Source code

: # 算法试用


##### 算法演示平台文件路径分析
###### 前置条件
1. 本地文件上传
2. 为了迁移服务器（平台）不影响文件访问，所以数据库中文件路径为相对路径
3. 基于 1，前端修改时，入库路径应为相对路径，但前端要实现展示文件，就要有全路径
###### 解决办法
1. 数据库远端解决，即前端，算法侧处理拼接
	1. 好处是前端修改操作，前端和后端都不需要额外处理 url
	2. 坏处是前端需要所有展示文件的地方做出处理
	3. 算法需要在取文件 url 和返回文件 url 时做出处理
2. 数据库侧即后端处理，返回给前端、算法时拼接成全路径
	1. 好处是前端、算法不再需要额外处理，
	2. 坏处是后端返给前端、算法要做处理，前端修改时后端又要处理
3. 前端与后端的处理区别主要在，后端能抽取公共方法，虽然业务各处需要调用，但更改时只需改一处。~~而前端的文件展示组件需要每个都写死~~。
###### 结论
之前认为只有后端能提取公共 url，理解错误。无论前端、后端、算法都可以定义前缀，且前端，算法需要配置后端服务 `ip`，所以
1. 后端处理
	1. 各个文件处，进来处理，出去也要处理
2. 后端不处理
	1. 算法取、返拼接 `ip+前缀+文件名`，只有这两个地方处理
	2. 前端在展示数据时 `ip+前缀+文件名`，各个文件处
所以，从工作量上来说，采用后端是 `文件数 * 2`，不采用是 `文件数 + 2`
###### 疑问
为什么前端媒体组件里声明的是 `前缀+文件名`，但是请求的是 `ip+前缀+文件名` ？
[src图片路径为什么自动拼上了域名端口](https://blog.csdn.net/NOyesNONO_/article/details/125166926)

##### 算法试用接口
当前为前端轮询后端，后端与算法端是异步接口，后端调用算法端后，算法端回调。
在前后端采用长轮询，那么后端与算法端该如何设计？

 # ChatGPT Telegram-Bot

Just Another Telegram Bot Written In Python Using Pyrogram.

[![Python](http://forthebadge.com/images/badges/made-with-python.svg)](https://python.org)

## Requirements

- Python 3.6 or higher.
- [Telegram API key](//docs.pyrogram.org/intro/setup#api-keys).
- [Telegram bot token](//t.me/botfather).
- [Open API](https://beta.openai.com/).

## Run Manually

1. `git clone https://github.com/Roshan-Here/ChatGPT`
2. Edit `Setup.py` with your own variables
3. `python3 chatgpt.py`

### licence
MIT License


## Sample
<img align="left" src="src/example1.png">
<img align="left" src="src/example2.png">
____________________
### Work to be completed
Filter the listing down to the lines holding the word "with", and return those.

### Output for this task
[![Python](http://forthebadge.com/images/badges/made-with-python.svg)](https://python.org)
2. Edit `Setup.py` with your own variables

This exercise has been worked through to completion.